▸ **Saved data entries**

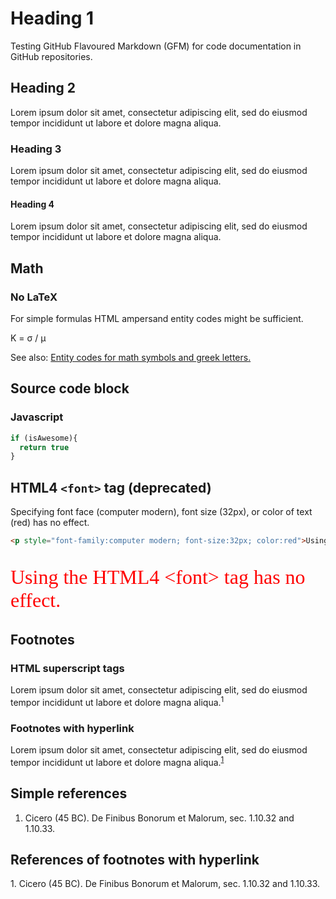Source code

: # Heading 1
Testing GitHub Flavoured Markdown (GFM) for code documentation in GitHub repositories.

## Heading 2
Lorem ipsum dolor sit amet, consectetur adipiscing elit, sed do eiusmod tempor incididunt ut labore et dolore magna aliqua. 

### Heading 3
Lorem ipsum dolor sit amet, consectetur adipiscing elit, sed do eiusmod tempor incididunt ut labore et dolore magna aliqua.

#### Heading 4
Lorem ipsum dolor sit amet, consectetur adipiscing elit, sed do eiusmod tempor incididunt ut labore et dolore magna aliqua.

## Math

### No LaTeX
For simple formulas HTML ampersand entity codes might be sufficient.

K = &sigma; / &mu;

See also: [Entity codes for math symbols and greek letters.](https://www.htmlhelp.com/reference/html40/entities/symbols.html)

## Source code block

### Javascript

```javascript
if (isAwesome){
  return true
}
```

## HTML4 `<font>` tag (deprecated)
Specifying font face (computer modern), font size (32px), or color of text (red) has no effect.

```html
<p style="font-family:computer modern; font-size:32px; color:red">Using the HTML4 &lt;font&gt; tag has no effect.</p>
```
<p style="font-family:computer modern; font-size:32px; color:red">Using the HTML4 &lt;font&gt; tag has no effect.</p>

## Footnotes

### HTML superscript tags
Lorem ipsum dolor sit amet, consectetur adipiscing elit, sed do eiusmod tempor incididunt ut labore et dolore magna aliqua.<sup>1</sup>

### Footnotes with hyperlink
Lorem ipsum dolor sit amet, consectetur adipiscing elit, sed do eiusmod tempor incididunt ut labore et dolore magna aliqua.<sup>[1](#myReference1)</sup>

## Simple references
1. Cicero (45 BC). De Finibus Bonorum et Malorum, sec. 1.10.32 and 1.10.33.

## References of footnotes with hyperlink
<a name="myReference1">1</a>. Cicero (45 BC). De Finibus Bonorum et Malorum, sec. 1.10.32 and 1.10.33.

▸ **EXERCISE DETAILS**
Take the entries shown above and quote them verbatim, passing over the pictures.

▸ **YOUR RESPONSE**
Source code

: # Heading 1
Testing GitHub Flavoured Markdown (GFM) for code documentation in GitHub repositories.

## Heading 2
Lorem ipsum dolor sit amet, consectetur adipiscing elit, sed do eiusmod tempor incididunt ut labore et dolore magna aliqua. 

### Heading 3
Lorem ipsum dolor sit amet, consectetur adipiscing elit, sed do eiusmod tempor incididunt ut labore et dolore magna aliqua.

#### Heading 4
Lorem ipsum dolor sit amet, consectetur adipiscing elit, sed do eiusmod tempor incididunt ut labore et dolore magna aliqua.

## Math

### No LaTeX
For simple formulas HTML ampersand entity codes might be sufficient.

K = &sigma; / &mu;

See also: [Entity codes for math symbols and greek letters.](https://www.htmlhelp.com/reference/html40/entities/symbols.html)

## Source code block

### Javascript

```javascript
if (isAwesome){
  return true
}
```

## HTML4 `<font>` tag (deprecated)
Specifying font face (computer modern), font size (32px), or color of text (red) has no effect.

```html
<p style="font-family:computer modern; font-size:32px; color:red">Using the HTML4 &lt;font&gt; tag has no effect.</p>
```
<p style="font-family:computer modern; font-size:32px; color:red">Using the HTML4 &lt;font&gt; tag has no effect.</p>

## Footnotes

### HTML superscript tags
Lorem ipsum dolor sit amet, consectetur adipiscing elit, sed do eiusmod tempor incididunt ut labore et dolore magna aliqua.<sup>1</sup>

### Footnotes with hyperlink
Lorem ipsum dolor sit amet, consectetur adipiscing elit, sed do eiusmod tempor incididunt ut labore et dolore magna aliqua.<sup>[1](#myReference1)</sup>

## Simple references
1. Cicero (45 BC). De Finibus Bonorum et Malorum, sec. 1.10.32 and 1.10.33.

## References of footnotes with hyperlink
<a name="myReference1">1</a>. Cicero (45 BC). De Finibus Bonorum et Malorum, sec. 1.10.32 and 1.10.33.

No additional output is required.